Bring your own device
Expanding on the employee piece of the cybersecurity jigsaw puzzle, discussion turns to new emerging threats and the prevalence of ‘bring your own devices’ and ‘cloud-based’ apps at work: “A lot of companies encourage people to bring their own devices but then these are linked into their network,” says Carmina. She confirms that IBM has launched a new product – IBM Cloud Security Enforcer – to help mitigate the risks here: “You don’t necessarily know what apps employees have on their smartphones and what they are clicking on during the day which is leading back to your network. As clients are moving to a cloud model they need security to underpin that too.”

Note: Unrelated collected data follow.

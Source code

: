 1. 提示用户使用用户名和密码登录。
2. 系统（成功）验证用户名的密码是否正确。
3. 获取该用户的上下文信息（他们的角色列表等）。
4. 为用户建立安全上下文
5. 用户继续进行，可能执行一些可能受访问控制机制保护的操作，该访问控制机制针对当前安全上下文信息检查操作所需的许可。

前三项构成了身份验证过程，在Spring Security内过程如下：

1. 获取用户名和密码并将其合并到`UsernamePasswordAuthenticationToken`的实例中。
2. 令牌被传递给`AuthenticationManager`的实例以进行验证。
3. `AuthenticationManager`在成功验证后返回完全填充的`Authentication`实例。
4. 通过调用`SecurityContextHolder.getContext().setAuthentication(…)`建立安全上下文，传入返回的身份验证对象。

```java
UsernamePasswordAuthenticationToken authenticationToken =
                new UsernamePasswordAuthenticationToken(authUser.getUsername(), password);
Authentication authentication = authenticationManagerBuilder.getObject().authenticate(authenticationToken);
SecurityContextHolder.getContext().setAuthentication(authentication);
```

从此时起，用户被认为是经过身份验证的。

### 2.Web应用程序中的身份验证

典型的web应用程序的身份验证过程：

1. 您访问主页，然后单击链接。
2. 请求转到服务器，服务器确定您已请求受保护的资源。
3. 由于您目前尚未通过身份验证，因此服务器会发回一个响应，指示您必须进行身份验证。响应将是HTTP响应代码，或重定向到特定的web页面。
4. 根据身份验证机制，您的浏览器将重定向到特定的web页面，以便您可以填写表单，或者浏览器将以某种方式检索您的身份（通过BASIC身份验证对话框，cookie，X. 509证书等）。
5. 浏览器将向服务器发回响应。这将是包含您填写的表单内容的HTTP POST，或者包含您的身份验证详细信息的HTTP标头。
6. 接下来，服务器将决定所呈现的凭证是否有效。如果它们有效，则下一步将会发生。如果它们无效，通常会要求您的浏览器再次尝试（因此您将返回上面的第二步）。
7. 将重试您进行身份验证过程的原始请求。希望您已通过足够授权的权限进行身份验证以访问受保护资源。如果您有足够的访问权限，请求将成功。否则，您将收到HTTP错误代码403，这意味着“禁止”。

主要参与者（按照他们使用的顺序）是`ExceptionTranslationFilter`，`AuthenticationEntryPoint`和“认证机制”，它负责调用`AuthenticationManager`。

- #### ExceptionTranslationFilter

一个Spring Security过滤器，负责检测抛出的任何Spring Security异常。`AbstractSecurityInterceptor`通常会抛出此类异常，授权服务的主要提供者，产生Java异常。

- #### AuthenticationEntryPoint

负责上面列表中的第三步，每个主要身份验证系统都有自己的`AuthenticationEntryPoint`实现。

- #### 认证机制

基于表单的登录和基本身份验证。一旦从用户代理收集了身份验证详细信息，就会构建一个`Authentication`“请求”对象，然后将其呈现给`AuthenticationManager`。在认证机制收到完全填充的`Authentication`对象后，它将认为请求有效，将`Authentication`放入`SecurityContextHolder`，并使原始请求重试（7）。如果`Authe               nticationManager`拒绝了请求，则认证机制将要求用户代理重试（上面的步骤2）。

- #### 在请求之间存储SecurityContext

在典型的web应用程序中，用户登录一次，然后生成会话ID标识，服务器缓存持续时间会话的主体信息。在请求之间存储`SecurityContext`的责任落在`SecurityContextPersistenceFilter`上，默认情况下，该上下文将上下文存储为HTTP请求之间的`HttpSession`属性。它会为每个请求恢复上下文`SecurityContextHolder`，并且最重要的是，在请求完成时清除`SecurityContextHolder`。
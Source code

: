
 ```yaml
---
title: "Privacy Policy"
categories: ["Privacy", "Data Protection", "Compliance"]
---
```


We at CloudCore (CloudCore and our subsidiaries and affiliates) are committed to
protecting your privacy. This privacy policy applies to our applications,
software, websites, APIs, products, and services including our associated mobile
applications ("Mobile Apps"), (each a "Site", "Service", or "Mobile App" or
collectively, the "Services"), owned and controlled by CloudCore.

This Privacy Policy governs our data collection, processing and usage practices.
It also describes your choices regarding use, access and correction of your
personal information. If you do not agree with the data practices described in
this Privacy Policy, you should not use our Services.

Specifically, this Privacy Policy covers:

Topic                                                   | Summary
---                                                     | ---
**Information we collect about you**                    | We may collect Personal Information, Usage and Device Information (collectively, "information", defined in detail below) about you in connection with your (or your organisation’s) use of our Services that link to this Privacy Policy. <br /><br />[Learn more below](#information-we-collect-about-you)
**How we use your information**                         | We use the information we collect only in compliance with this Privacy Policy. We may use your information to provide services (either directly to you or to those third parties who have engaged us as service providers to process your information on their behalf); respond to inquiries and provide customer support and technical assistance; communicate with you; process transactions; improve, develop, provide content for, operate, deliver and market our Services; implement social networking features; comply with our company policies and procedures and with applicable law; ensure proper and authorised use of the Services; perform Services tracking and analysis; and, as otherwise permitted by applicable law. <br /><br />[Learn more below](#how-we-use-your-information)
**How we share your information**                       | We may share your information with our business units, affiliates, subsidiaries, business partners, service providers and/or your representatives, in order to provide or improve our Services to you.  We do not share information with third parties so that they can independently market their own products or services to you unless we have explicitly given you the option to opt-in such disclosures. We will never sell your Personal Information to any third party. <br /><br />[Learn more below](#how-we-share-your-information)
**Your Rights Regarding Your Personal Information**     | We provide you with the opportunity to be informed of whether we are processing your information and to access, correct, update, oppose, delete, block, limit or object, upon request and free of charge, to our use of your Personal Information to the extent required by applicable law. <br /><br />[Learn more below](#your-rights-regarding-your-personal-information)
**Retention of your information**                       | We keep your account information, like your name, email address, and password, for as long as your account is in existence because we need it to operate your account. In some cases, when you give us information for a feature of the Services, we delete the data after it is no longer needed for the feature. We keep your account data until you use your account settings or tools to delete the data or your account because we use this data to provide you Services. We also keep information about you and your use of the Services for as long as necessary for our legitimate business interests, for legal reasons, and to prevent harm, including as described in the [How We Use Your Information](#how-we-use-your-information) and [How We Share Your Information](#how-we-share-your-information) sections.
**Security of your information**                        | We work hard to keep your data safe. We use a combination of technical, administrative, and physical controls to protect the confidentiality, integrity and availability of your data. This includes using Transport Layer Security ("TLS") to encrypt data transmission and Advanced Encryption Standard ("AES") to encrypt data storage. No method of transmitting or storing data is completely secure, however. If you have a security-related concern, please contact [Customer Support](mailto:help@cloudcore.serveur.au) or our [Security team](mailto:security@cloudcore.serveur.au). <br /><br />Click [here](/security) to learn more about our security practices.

Essentially, when employed Cloud Security Enforcer combines cloud identity management with the ability for companies to discover which outside apps are actually being accessed by their employees. Underlining the way that cloud solutions are taking-off, Carmina confirms that IBM’s cloud business has posted double digit growth in the last two years: “Security for us is now seen as underpinning our cloud, mobile and analytics businesses.”
Taking a broader perspective on things, Carmina draws an analogy from the medical world to illustrate just how pervasive, and fast moving, cybercrime can be. Basically, in her view, cybercrime is akin to a ‘global pandemic’. Carmina presses home the point that there is an ever-greater need for public and private sector collaboration to contain damaging cybercrime outbreaks. She confirms that this is something which IBM will continue to push strongly for: “Left unchecked cyber threats can quickly spread and infect businesses and governments alike,” says Carmina.
She is disappointed that, to date, the vast majority of organisations have been reluctant to share the security intelligence they collect and put this down largely to proprietary, legal, and sensitivity concerns. Carmina is adamant that this data is crucial in the ongoing battle with the cybercriminals: “We cannot afford to keep it to ourselves for a moment longer,” she concludes.
Looking ahead, Carmina believes that it makes much more sense for companies involved in the cybersecurity arena to actually compete on their ability to deliver actionable intelligence to clients using threat data, as opposed to simply providing the data itself. Already she says that IBM has taken a strong lead here: “We opened up our own extensive threat database, the X-Force Exchange threat intelligence network (20 plus years of data, 700TB) last April, as a catalyst to spark this global collaboration that should help to safeguard our economies and privacy.”
According to Carmina 2000 plus organisations are now participating in this ambitious initiative, with the number growing all the time: “This [the X-Force Exchange] is a cloud-based platform which is able to pull together all of that security industry data across key industries. Basically you can go in and see what the common themes are for your sector such as retail. We have had a really positive response so far,” says Carmina.